▶ [Description of the task]:
Reproduce, exactly as they appear, the line containing "- **Professional Design**: Clean, modern" and every line after it, ending with the last line of the records.

[Records from a collection]

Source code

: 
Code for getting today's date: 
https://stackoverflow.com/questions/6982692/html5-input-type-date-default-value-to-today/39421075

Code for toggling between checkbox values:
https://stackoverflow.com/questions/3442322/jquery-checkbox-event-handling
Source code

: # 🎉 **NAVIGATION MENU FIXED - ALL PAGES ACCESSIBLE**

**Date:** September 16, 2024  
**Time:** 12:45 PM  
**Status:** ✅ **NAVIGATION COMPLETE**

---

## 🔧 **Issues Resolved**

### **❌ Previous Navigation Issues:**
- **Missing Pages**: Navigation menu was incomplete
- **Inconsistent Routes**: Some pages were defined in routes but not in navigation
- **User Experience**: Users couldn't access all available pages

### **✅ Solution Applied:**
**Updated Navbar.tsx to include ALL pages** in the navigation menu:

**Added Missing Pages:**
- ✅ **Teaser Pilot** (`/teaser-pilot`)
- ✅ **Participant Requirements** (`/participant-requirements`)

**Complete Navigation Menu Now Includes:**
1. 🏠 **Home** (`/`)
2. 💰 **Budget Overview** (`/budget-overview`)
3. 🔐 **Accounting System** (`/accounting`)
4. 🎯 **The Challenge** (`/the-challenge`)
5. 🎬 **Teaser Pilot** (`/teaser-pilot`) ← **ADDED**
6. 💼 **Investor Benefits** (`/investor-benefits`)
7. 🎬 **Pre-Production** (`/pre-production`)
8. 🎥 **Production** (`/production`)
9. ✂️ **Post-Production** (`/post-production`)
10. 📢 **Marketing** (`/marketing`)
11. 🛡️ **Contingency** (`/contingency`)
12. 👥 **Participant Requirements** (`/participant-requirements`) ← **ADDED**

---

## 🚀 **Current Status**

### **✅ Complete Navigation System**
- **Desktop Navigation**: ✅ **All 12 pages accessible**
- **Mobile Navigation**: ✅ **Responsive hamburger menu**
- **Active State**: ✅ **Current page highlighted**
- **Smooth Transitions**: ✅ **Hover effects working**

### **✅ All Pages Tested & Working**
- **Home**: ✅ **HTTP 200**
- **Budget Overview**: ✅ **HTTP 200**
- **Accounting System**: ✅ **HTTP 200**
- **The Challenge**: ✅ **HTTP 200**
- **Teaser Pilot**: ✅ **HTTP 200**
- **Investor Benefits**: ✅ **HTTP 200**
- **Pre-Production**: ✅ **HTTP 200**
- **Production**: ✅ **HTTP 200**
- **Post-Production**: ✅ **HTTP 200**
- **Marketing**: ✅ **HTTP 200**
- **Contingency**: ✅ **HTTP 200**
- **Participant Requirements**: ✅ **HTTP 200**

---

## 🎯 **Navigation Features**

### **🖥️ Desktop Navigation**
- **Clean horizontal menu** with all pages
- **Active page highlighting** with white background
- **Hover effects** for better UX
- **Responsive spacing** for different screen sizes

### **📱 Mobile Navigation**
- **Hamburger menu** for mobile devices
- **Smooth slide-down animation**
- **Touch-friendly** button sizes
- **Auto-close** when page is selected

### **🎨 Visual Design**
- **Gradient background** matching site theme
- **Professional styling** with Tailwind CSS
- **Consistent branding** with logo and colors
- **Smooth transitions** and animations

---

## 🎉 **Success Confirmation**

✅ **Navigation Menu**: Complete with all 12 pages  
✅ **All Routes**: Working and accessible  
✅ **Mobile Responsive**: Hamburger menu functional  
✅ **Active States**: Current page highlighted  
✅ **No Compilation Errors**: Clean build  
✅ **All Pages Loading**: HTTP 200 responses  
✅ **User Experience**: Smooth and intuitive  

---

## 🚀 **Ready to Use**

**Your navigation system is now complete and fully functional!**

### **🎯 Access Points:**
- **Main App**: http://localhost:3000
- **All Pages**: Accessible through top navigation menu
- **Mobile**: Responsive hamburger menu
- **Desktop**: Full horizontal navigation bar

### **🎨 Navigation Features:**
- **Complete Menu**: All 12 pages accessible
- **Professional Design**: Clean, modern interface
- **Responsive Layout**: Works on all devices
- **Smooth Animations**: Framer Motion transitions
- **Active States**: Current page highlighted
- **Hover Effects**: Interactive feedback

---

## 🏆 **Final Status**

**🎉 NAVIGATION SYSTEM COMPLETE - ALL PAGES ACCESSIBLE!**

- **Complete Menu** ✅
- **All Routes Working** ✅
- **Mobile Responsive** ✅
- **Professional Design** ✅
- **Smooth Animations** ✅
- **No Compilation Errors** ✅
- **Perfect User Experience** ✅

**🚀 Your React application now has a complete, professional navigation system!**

▶ [Response to the task]:
- **Professional Design**: Clean, modern interface
- **Responsive Layout**: Works on all devices
- **Smooth Animations**: Framer Motion transitions
- **Active States**: Current page highlighted
- **Hover Effects**: Interactive feedback

---

## 🏆 **Final Status**

**🎉 NAVIGATION SYSTEM COMPLETE - ALL PAGES ACCESSIBLE!**

- **Complete Menu** ✅
- **All Routes Working** ✅
- **Mobile Responsive** ✅
- **Professional Design** ✅
- **Smooth Animations** ✅
- **No Compilation Errors** ✅
- **Perfect User Experience** ✅

**🚀 Your React application now has a complete, professional navigation system!**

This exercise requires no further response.